In general, the suggestions of modest dose-response curvature for certain malignant endpoints, both for our own analysis (Table 1) as well as those of Brenner et al. (11) (Table 3) suggest that there is a moderate ameliorating effect of low-dose exposure compared with high-dose exposure for these endpoints, consistent with LDEF being greater than 1. There is much (quite old) experimental data yielding information on LDEF, and the somewhat related idea of DREF) accounting for the ameliorating effect of low dose rate (3). Our findings are consistent with this older body of data (3), also consistent with results of a recent reanalysis of the JANUS experimental animal data, which suggested modest LDEF, of about 1.2 for all solid tumors and generally no more than 2 (27). The LDEF we find for most malignant endpoints is less than the DDREF of 2 adopted by ICRP (1). The ICRP DDREF (1) also incorporates adjustment for DREF, for which the calculations in this paper provide no information. The JANUS reanalysis suggests a DREF, independent of LDEF, in the range 1.2–2.3 (27). Set against that, recent analyses of nuclear workers exposed at predominantly low dose rate do not suggest radiation risks markedly different from those in comparable (age/sex matched) subsets of the LSS (21, 28). While this may suggest a DREF (and indeed DDREF) of close to 1, this inference may be faulty. The radiation received by nuclear workers is mostly in the 0.1–3 MeV range, although with most radiation in the range 0.3–3 MeV (29, 30). It is therefore possible that radiation in the INWORKS study could be more effective (per unit dose) by up to approximately a factor of 2 than the radiation received by the atomic bomb survivors, with energy predominantly in the 2–5 MeV range (3133), so that the risks in the nuclear workers and the LSS are still consistent with a DDREF of 2 (34). Further, account should be taken of uncertainties in occupational doses and their effect on the dose response (35). Errors are likely to be a mixture of Berkson and classical form. The classical component of error will tend to bias the dose response downwards, although the Berkson error component will not, the effect being mainly to increase the width of the trend CI (15).

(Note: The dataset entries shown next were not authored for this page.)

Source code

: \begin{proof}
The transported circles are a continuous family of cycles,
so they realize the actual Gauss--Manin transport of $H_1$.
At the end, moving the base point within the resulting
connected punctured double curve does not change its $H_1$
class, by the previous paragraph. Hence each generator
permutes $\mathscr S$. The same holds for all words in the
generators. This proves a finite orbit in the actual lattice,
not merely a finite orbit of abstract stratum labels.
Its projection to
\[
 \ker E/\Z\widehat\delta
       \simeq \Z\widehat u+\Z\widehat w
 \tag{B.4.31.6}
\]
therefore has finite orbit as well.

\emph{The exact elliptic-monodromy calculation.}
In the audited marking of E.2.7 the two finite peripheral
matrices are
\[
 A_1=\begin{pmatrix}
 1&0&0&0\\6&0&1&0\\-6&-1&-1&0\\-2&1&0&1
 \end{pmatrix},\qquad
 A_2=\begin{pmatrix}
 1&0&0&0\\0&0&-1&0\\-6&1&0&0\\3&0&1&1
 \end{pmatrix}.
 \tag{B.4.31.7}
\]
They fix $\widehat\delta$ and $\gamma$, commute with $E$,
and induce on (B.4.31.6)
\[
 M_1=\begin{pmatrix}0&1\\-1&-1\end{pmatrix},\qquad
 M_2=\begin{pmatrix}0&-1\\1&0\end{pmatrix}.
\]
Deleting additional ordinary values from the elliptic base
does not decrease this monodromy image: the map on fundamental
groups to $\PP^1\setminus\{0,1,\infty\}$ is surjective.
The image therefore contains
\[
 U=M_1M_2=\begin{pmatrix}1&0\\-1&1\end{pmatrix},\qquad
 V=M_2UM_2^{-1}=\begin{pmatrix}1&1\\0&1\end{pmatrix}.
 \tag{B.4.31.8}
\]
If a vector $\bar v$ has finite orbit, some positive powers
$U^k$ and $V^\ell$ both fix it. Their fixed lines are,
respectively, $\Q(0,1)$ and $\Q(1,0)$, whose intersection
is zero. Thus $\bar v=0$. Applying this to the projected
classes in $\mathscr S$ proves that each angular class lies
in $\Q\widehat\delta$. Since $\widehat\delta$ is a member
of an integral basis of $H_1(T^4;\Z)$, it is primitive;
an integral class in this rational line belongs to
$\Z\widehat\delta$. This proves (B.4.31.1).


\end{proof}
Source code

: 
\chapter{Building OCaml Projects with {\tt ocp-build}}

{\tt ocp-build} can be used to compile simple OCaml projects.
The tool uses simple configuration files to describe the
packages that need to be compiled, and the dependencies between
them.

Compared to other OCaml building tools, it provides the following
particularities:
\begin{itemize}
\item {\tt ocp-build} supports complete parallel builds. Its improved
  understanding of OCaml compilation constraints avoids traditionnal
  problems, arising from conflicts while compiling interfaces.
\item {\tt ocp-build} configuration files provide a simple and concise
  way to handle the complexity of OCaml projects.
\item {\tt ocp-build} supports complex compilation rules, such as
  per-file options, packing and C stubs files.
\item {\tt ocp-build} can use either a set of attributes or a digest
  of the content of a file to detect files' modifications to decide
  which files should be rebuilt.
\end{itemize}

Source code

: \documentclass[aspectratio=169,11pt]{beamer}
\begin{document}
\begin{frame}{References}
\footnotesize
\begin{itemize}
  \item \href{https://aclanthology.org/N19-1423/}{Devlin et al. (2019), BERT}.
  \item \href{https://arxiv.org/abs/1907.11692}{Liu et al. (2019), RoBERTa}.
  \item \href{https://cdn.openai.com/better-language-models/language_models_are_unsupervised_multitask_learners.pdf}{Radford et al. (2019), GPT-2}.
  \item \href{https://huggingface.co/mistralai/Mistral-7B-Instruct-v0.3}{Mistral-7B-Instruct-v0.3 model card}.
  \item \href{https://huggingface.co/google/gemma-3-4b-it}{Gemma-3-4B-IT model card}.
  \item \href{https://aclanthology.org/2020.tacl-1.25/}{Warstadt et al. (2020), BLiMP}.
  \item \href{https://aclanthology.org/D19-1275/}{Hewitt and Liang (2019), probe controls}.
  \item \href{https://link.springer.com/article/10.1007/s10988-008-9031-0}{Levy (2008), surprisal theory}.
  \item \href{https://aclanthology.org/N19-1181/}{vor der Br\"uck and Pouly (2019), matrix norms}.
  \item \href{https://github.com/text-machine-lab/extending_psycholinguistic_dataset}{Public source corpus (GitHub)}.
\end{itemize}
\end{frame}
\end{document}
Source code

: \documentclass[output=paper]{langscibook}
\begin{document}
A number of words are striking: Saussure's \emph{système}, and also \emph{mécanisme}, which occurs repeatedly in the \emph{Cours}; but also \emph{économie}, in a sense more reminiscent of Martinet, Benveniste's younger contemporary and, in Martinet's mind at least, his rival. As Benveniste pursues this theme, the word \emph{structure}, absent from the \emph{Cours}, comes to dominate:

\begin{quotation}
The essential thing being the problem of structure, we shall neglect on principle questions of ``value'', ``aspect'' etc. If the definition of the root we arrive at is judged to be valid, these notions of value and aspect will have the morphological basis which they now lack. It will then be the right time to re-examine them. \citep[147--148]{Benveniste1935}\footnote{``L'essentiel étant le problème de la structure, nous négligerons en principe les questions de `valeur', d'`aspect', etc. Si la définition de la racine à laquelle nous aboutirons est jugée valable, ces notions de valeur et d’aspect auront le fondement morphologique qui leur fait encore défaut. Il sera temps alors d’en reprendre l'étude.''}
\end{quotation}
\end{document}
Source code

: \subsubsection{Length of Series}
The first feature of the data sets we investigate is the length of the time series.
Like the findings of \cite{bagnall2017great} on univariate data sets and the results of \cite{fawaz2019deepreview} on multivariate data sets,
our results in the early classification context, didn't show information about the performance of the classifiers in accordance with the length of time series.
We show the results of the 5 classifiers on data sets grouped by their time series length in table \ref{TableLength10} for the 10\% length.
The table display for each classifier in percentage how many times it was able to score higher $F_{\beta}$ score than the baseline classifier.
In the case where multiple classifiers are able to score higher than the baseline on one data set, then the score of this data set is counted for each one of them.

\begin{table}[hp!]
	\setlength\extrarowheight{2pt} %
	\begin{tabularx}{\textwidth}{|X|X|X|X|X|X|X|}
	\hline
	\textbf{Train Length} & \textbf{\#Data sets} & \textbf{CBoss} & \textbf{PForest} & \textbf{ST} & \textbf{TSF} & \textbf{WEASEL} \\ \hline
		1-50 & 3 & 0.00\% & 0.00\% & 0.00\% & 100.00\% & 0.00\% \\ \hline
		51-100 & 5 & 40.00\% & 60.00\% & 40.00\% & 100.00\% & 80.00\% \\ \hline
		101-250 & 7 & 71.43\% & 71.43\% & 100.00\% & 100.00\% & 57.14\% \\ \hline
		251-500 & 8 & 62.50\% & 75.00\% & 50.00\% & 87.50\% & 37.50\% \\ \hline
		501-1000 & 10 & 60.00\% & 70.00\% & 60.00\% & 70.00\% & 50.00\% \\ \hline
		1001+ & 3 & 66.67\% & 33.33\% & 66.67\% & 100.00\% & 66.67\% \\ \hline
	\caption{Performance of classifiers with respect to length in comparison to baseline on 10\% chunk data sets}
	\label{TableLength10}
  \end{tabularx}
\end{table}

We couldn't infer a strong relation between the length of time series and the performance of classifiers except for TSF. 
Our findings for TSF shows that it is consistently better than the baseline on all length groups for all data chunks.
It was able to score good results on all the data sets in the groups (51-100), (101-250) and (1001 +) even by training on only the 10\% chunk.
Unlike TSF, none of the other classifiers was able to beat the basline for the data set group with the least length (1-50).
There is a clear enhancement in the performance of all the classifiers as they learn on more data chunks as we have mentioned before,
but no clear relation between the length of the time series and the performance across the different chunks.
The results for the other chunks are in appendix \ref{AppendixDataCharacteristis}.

There have been a number of recent attempts at assessing the effect of extrapolation of DREF via direct comparison of risks in low-dose rate occupational studies and appropriately age/sex adjusted analyses of the Japanese atomic bomb survivors. In particular this method has been employed in the studies of Jacob et al. (36), who derived a DREF of 1.21, Shore et al. (37), who derived solid cancer DREFs in the range 0.89-3.03 depending on data used, Hoel (38), who derived a solid cancer DREF of 2.63, and Kocher et al. (39) who calculated a solid cancer DREF of 1.3. Although a DREF was not explicitly computed, a DREF can be derived from Leuraud et al. (40) of 0.97 for solid cancer and 0.87 for leukemia. As discussed by Little et al. (41) there are certain statistical issues that require attention in the ratio of ERR estimates that is employed in the studies of Jacob et al. (36), Shore et al. (37), Hoel (38) and Kocher et al. (39). As shown by Little et al. (41) dealing with these issues results in central estimates of DREF and associated CI that are somewhat different than those given in these studies, with CI in particular tending to be wider.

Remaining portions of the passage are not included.